### EXERCISE BRIEF
Your answer must be every line of the data below that holds the string "breakingnews", copied exactly.

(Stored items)
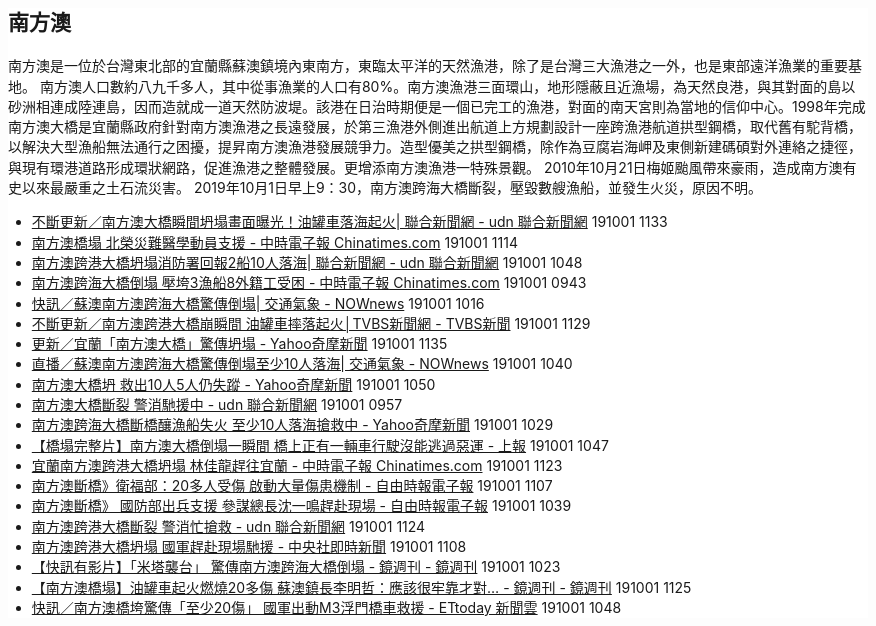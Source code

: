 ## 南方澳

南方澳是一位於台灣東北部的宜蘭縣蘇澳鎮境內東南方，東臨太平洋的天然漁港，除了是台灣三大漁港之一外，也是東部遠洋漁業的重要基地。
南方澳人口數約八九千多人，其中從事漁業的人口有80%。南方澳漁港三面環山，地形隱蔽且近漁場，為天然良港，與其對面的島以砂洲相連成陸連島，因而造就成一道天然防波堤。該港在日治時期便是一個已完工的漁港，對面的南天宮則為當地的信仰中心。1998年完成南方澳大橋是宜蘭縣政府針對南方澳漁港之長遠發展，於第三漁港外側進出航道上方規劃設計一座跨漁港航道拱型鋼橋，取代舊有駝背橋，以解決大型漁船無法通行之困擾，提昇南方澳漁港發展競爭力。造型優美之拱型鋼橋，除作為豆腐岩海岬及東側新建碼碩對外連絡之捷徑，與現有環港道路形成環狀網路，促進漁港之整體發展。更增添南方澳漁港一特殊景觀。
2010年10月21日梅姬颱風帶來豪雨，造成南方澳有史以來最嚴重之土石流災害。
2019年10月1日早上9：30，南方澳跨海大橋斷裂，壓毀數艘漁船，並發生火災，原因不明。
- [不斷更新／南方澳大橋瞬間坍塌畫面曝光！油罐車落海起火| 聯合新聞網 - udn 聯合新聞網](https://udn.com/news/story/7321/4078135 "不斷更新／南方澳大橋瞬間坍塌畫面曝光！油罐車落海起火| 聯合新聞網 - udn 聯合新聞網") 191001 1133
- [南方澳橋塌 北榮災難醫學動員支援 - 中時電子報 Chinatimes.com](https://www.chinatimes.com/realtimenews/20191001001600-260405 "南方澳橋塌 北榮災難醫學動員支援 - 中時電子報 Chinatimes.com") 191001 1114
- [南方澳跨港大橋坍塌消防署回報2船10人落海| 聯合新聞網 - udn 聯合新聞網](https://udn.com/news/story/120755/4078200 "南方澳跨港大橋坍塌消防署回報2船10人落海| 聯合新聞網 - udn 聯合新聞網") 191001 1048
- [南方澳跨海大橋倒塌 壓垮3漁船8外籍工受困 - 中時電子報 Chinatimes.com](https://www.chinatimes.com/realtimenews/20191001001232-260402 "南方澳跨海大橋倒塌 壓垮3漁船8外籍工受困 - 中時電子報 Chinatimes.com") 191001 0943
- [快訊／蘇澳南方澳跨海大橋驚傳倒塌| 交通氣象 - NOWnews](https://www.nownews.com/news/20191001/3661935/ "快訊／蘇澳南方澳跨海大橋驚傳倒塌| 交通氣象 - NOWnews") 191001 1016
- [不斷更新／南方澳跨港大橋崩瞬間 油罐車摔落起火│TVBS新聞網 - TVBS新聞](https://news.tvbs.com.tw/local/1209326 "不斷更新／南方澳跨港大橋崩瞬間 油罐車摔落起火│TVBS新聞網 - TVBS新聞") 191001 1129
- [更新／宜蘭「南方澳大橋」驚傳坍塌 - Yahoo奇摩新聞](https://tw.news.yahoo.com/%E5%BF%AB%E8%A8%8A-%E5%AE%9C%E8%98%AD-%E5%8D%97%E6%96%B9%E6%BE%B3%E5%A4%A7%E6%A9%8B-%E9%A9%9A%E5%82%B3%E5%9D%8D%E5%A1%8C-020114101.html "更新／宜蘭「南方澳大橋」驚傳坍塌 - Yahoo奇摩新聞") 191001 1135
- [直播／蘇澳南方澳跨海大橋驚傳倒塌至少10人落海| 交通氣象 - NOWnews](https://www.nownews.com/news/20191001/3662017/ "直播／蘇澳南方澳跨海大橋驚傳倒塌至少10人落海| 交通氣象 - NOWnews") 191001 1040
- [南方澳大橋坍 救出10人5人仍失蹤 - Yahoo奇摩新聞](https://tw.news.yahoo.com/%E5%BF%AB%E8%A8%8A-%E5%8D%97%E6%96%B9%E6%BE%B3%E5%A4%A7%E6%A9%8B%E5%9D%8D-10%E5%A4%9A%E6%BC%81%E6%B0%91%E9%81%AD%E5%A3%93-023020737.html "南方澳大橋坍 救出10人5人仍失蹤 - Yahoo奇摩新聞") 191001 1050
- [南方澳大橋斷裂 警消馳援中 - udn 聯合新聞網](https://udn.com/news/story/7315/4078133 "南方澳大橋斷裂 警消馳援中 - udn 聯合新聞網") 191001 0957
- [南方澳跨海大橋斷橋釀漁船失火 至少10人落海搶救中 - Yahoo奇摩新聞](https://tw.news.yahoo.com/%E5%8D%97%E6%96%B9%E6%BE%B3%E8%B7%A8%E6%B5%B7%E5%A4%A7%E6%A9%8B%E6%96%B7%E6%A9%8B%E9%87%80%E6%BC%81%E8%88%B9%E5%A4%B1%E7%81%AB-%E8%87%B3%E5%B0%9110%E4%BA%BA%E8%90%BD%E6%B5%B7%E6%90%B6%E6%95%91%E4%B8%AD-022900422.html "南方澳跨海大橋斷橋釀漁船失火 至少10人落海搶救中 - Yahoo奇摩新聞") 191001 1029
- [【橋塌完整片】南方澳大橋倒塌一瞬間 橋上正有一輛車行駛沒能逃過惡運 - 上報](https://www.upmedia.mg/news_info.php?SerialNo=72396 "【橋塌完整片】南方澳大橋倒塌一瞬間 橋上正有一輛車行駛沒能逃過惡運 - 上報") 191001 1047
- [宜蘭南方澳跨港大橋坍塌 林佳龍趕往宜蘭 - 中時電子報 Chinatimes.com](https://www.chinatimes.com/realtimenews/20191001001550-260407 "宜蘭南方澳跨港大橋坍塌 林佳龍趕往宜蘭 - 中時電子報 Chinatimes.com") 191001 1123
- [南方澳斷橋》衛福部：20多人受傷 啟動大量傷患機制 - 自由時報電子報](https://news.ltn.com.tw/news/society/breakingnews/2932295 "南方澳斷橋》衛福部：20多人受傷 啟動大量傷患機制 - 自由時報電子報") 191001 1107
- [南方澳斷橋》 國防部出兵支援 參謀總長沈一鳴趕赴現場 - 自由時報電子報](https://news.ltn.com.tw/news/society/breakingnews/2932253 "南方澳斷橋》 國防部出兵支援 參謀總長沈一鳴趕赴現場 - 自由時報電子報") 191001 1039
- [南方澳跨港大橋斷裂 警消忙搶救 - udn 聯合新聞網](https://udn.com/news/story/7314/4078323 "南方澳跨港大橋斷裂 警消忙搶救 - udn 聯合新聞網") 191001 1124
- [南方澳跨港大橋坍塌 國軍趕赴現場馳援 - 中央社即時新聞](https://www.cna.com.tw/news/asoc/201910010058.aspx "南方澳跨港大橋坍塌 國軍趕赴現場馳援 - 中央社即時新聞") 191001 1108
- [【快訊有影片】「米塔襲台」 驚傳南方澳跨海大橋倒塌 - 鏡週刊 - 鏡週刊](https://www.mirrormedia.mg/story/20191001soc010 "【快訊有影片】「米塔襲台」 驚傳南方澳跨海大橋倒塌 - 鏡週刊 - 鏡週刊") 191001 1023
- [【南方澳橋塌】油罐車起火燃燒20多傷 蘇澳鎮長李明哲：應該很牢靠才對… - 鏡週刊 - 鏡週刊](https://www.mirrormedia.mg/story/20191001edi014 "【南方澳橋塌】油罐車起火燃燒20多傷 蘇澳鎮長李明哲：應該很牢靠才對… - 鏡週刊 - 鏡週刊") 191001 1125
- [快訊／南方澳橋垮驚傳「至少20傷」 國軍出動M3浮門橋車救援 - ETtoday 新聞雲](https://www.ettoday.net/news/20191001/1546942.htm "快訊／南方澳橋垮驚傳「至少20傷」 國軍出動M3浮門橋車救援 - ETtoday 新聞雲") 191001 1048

* * *

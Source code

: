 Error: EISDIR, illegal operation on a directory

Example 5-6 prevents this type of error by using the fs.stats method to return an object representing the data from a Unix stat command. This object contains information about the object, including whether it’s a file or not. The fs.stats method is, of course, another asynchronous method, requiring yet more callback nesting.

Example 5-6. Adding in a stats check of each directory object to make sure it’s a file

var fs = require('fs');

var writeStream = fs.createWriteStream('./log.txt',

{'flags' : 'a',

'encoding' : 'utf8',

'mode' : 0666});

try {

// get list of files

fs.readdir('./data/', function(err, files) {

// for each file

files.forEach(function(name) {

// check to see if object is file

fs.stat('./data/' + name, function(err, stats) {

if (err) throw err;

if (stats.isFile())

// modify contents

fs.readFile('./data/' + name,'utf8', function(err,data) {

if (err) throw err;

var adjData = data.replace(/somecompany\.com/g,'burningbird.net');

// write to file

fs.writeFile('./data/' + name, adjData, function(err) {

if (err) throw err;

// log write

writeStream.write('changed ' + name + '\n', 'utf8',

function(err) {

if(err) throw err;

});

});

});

### COMPLETED EXERCISE
- [南方澳斷橋》衛福部：20多人受傷 啟動大量傷患機制 - 自由時報電子報](https://news.ltn.com.tw/news/society/breakingnews/2932295 "南方澳斷橋》衛福部：20多人受傷 啟動大量傷患機制 - 自由時報電子報") 191001 1107
- [南方澳斷橋》 國防部出兵支援 參謀總長沈一鳴趕赴現場 - 自由時報電子報](https://news.ltn.com.tw/news/society/breakingnews/2932253 "南方澳斷橋》 國防部出兵支援 參謀總長沈一鳴趕赴現場 - 自由時報電子報") 191001 1039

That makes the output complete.